Bug 1383507

Summary: [GSS](6.4.z) AbstractHandleableCloseable.close infinite wait
Product: [JBoss] JBoss Enterprise Application Platform 6 Reporter: Robert Bost <rbost>
Component: RemotingAssignee: Enrique Gonzalez Martinez <egonzale>
Status: CLOSED CURRENTRELEASE QA Contact: Jitka Kozana <jkudrnac>
Severity: high Docs Contact:
Priority: high    
Version: 6.4.6CC: bmaxwell, cdewolf, david.lloyd, rfoyle
Target Milestone: ---   
Target Release: ---   
Hardware: Unspecified   
OS: Unspecified   
Whiteboard:
Fixed In Version: Doc Type: If docs needed, set a value
Doc Text:
Story Points: ---
Clone Of: Environment:
Last Closed: 2016-11-17 07:39:08 UTC Type: Bug
Regression: --- Mount Type: ---
Documentation: --- CRM:
Verified Versions: Category: ---
oVirt Team: --- RHEL 7.3 requirements from Atomic Host:
Cloudforms Team: --- Target Upstream Version:

Description Robert Bost 2016-10-10 20:43:48 UTC
Description of problem: Copied from upstream bug report from JIRA (https://issues.jboss.org/browse/REM3-232):

In a context where Endpoint is closed although some connections are in progress, we are observing that the close method can never return. Log analysis has shown that the following scenario can happen (using Wildly CLI process):
The CLI creates a new Endpoint.
The CLI attemps to connect to the server. It takes 10 seconds for the server to reply to the connection and the client to receive the "authentication complete".
The CLI main thread detects that the connection failed (there is a timeout for connection of 5 seconds) and throws an Exception. This does fire the shutdownhook.
The Endpoint is closed synchronously and the Remoting remote connection provider is closed (locking the connectionLock then unlocking it). The Endpoint has been switched to CLOSING state.
Just after the close of the provider, we can see a trace that shows that the .ClientConnectionOpenListener$Authentication is registered. It means that although the provider has been closed, it is accepting a new connection and updates its data structure. There is a check to see if the EndpoinImpl has not been closed (isCloseFlagSet). The EndpointImpl is in CLOSING, so the new incoming connection is not closed.
This scenario should be causing the hang that we are observing.

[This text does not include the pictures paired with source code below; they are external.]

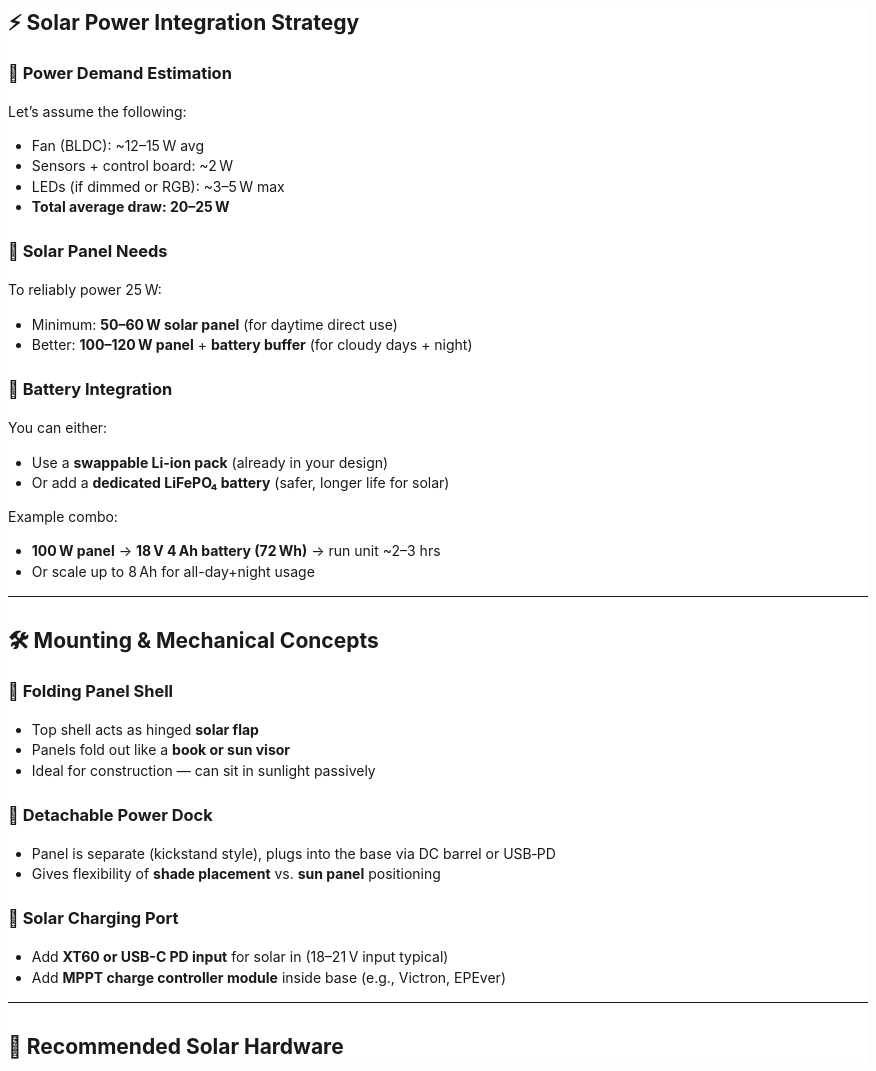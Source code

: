 
## ⚡ Solar Power Integration Strategy

### 🔋 **Power Demand Estimation**

Let’s assume the following:

* Fan (BLDC): \~12–15 W avg
* Sensors + control board: \~2 W
* LEDs (if dimmed or RGB): \~3–5 W max
* **Total average draw: 20–25 W**

### 🔆 **Solar Panel Needs**

To reliably power 25 W:

* Minimum: **50–60 W solar panel** (for daytime direct use)
* Better: **100–120 W panel** + **battery buffer** (for cloudy days + night)

### 🔋 **Battery Integration**

You can either:

* Use a **swappable Li-ion pack** (already in your design)
* Or add a **dedicated LiFePO₄ battery** (safer, longer life for solar)

Example combo:

* **100 W panel** → **18 V 4 Ah battery (72 Wh)** → run unit \~2–3 hrs
* Or scale up to 8 Ah for all-day+night usage

---

## 🛠️ Mounting & Mechanical Concepts

### 🔹 **Folding Panel Shell**

* Top shell acts as hinged **solar flap**
* Panels fold out like a **book or sun visor**
* Ideal for construction — can sit in sunlight passively

### 🔹 **Detachable Power Dock**

* Panel is separate (kickstand style), plugs into the base via DC barrel or USB‑PD
* Gives flexibility of **shade placement** vs. **sun panel** positioning

### 🔹 **Solar Charging Port**

* Add **XT60 or USB-C PD input** for solar in (18–21 V input typical)
* Add **MPPT charge controller module** inside base (e.g., Victron, EPEver)

---

## 🔧 Recommended Solar Hardware
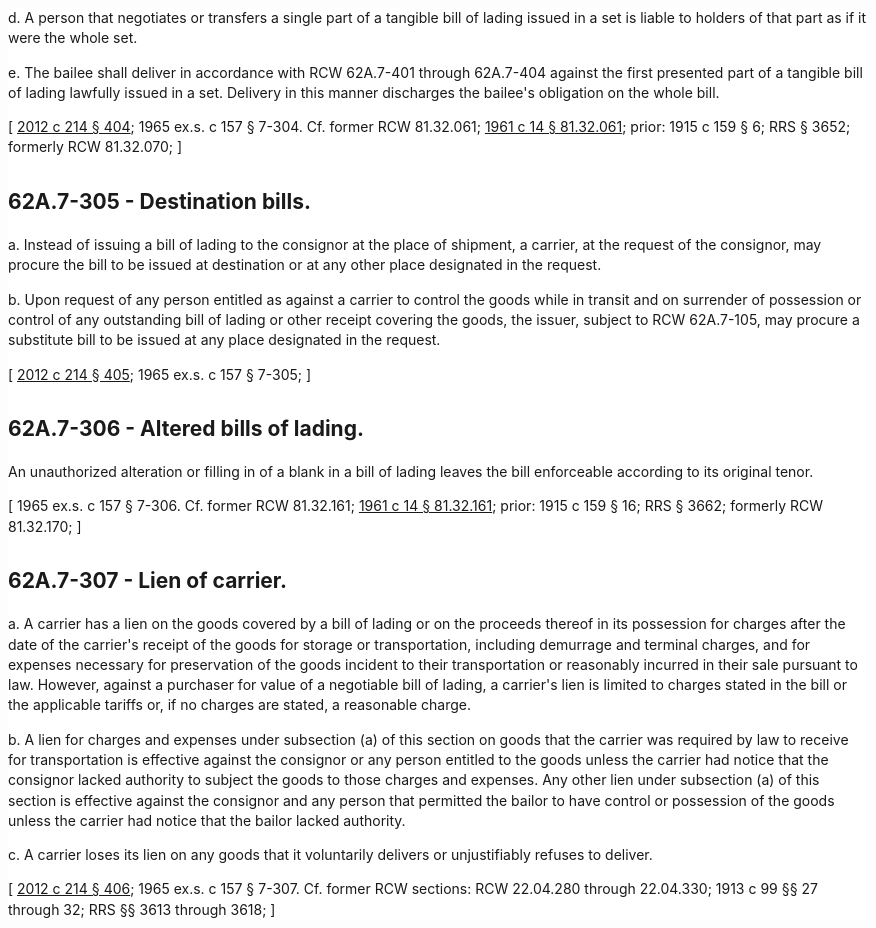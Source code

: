    d. A person that negotiates or transfers a single part of a tangible bill of lading issued in a set is liable to holders of that part as if it were the whole set.

   e. The bailee shall deliver in accordance with RCW 62A.7-401 through 62A.7-404 against the first presented part of a tangible bill of lading lawfully issued in a set. Delivery in this manner discharges the bailee's obligation on the whole bill.

\[ [2012 c 214 § 404](https://lawfilesext.leg.wa.gov/biennium/2011-12/Pdf/Bills/Session%20Laws/House/2197-S.SL.pdf?cite=2012%20c%20214%20§%20404); 1965 ex.s. c 157 § 7-304. Cf. former RCW  81.32.061; [1961 c 14 § 81.32.061](https://leg.wa.gov/CodeReviser/documents/sessionlaw/1961c14.pdf?cite=1961%20c%2014%20§%2081.32.061); prior:  1915 c 159 § 6; RRS § 3652; formerly RCW  81.32.070; \]

## 62A.7-305 - Destination bills.
a. Instead of issuing a bill of lading to the consignor at the place of shipment, a carrier, at the request of the consignor, may procure the bill to be issued at destination or at any other place designated in the request.

   b. Upon request of any person entitled as against a carrier to control the goods while in transit and on surrender of possession or control of any outstanding bill of lading or other receipt covering the goods, the issuer, subject to RCW 62A.7-105, may procure a substitute bill to be issued at any place designated in the request.

\[ [2012 c 214 § 405](https://lawfilesext.leg.wa.gov/biennium/2011-12/Pdf/Bills/Session%20Laws/House/2197-S.SL.pdf?cite=2012%20c%20214%20§%20405); 1965 ex.s. c 157 § 7-305; \]

## 62A.7-306 - Altered bills of lading.
An unauthorized alteration or filling in of a blank in a bill of lading leaves the bill enforceable according to its original tenor.

\[ 1965 ex.s. c 157 § 7-306. Cf. former RCW  81.32.161; [1961 c 14 § 81.32.161](https://leg.wa.gov/CodeReviser/documents/sessionlaw/1961c14.pdf?cite=1961%20c%2014%20§%2081.32.161); prior:  1915 c 159 § 16; RRS § 3662; formerly RCW  81.32.170; \]

## 62A.7-307 - Lien of carrier.
a. A carrier has a lien on the goods covered by a bill of lading or on the proceeds thereof in its possession for charges after the date of the carrier's receipt of the goods for storage or transportation, including demurrage and terminal charges, and for expenses necessary for preservation of the goods incident to their transportation or reasonably incurred in their sale pursuant to law. However, against a purchaser for value of a negotiable bill of lading, a carrier's lien is limited to charges stated in the bill or the applicable tariffs or, if no charges are stated, a reasonable charge.

   b. A lien for charges and expenses under subsection (a) of this section on goods that the carrier was required by law to receive for transportation is effective against the consignor or any person entitled to the goods unless the carrier had notice that the consignor lacked authority to subject the goods to those charges and expenses. Any other lien under subsection (a) of this section is effective against the consignor and any person that permitted the bailor to have control or possession of the goods unless the carrier had notice that the bailor lacked authority.

   c. A carrier loses its lien on any goods that it voluntarily delivers or unjustifiably refuses to deliver.

\[ [2012 c 214 § 406](https://lawfilesext.leg.wa.gov/biennium/2011-12/Pdf/Bills/Session%20Laws/House/2197-S.SL.pdf?cite=2012%20c%20214%20§%20406); 1965 ex.s. c 157 § 7-307. Cf. former RCW sections: RCW  22.04.280 through  22.04.330; 1913 c 99 §§ 27 through 32; RRS §§ 3613 through 3618; \]
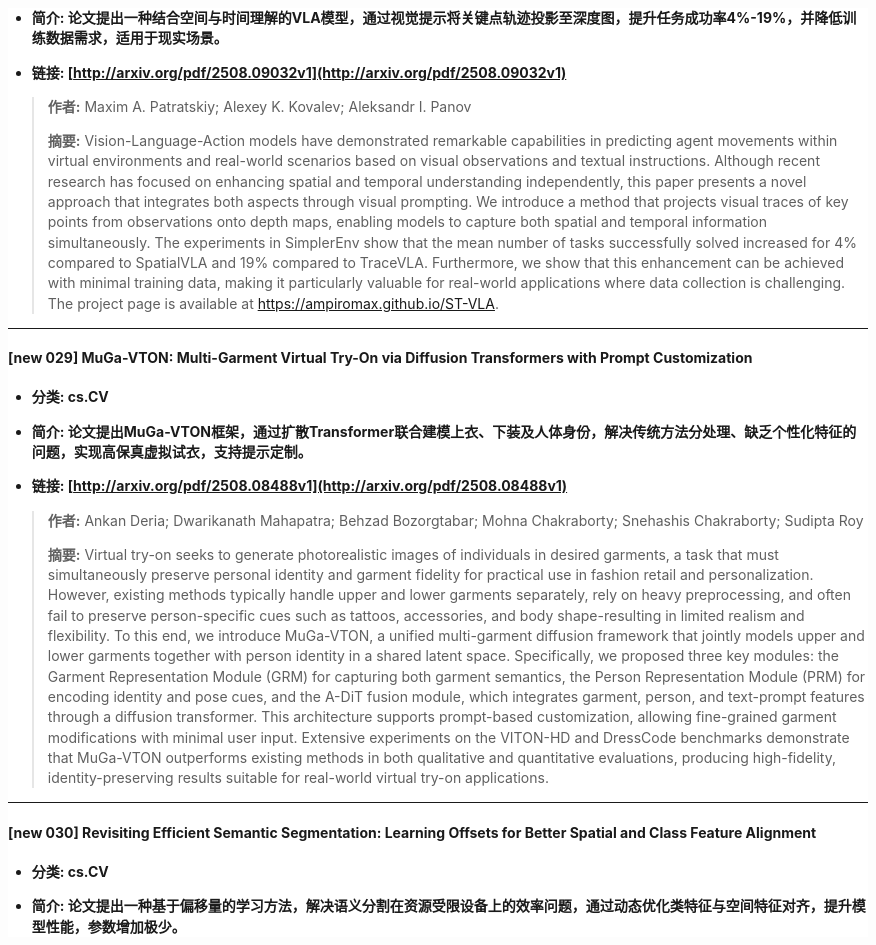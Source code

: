 - **简介: 论文提出一种结合空间与时间理解的VLA模型，通过视觉提示将关键点轨迹投影至深度图，提升任务成功率4%-19%，并降低训练数据需求，适用于现实场景。**

- **链接: [http://arxiv.org/pdf/2508.09032v1](http://arxiv.org/pdf/2508.09032v1)**

> **作者:** Maxim A. Patratskiy; Alexey K. Kovalev; Aleksandr I. Panov
>
> **摘要:** Vision-Language-Action models have demonstrated remarkable capabilities in predicting agent movements within virtual environments and real-world scenarios based on visual observations and textual instructions. Although recent research has focused on enhancing spatial and temporal understanding independently, this paper presents a novel approach that integrates both aspects through visual prompting. We introduce a method that projects visual traces of key points from observations onto depth maps, enabling models to capture both spatial and temporal information simultaneously. The experiments in SimplerEnv show that the mean number of tasks successfully solved increased for 4% compared to SpatialVLA and 19% compared to TraceVLA. Furthermore, we show that this enhancement can be achieved with minimal training data, making it particularly valuable for real-world applications where data collection is challenging. The project page is available at https://ampiromax.github.io/ST-VLA.
>
---
#### [new 029] MuGa-VTON: Multi-Garment Virtual Try-On via Diffusion Transformers with Prompt Customization
- **分类: cs.CV**

- **简介: 论文提出MuGa-VTON框架，通过扩散Transformer联合建模上衣、下装及人体身份，解决传统方法分处理、缺乏个性化特征的问题，实现高保真虚拟试衣，支持提示定制。**

- **链接: [http://arxiv.org/pdf/2508.08488v1](http://arxiv.org/pdf/2508.08488v1)**

> **作者:** Ankan Deria; Dwarikanath Mahapatra; Behzad Bozorgtabar; Mohna Chakraborty; Snehashis Chakraborty; Sudipta Roy
>
> **摘要:** Virtual try-on seeks to generate photorealistic images of individuals in desired garments, a task that must simultaneously preserve personal identity and garment fidelity for practical use in fashion retail and personalization. However, existing methods typically handle upper and lower garments separately, rely on heavy preprocessing, and often fail to preserve person-specific cues such as tattoos, accessories, and body shape-resulting in limited realism and flexibility. To this end, we introduce MuGa-VTON, a unified multi-garment diffusion framework that jointly models upper and lower garments together with person identity in a shared latent space. Specifically, we proposed three key modules: the Garment Representation Module (GRM) for capturing both garment semantics, the Person Representation Module (PRM) for encoding identity and pose cues, and the A-DiT fusion module, which integrates garment, person, and text-prompt features through a diffusion transformer. This architecture supports prompt-based customization, allowing fine-grained garment modifications with minimal user input. Extensive experiments on the VITON-HD and DressCode benchmarks demonstrate that MuGa-VTON outperforms existing methods in both qualitative and quantitative evaluations, producing high-fidelity, identity-preserving results suitable for real-world virtual try-on applications.
>
---
#### [new 030] Revisiting Efficient Semantic Segmentation: Learning Offsets for Better Spatial and Class Feature Alignment
- **分类: cs.CV**

- **简介: 论文提出一种基于偏移量的学习方法，解决语义分割在资源受限设备上的效率问题，通过动态优化类特征与空间特征对齐，提升模型性能，参数增加极少。**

Version-Release number of selected component (if applicable): 3.3.4. Final


Actual results: Thread hang in AbstractHandleableCloseable


Expected results: No hang


Additional info:
Workaround seems to be to increase client timeout (--timeout).

Comment 1 Enrique Gonzalez Martinez 2016-10-24 09:19:16 UTC
The customer is using "3.3.7.Final-redhat-1".... 3.3.8 contains fixes related to a race condition that could have something to do with this problem. 3.3.8 was upgraded in 6.4.z stream. The upgrade was done already in 6.4.9+
From 3.3.7 to 3.3.8 contains a couple of fixes related to these sort of race conditions.


https://github.com/jboss-remoting/jboss-remoting/compare/3.3.7.Final...3.3.8.Final

If the customer has some sort of reproducer the way to proceed would be to upgrade jboss eap and try.

Comment 2 Richard Foyle 2016-10-25 19:25:17 UTC
What EAP version would the customer need to test with? They are able to reproduce at will in their environment.

Comment 3 Richard Foyle 2016-10-25 20:29:37 UTC
I asked the customer to reproduce the issue on EAP 6.4.11.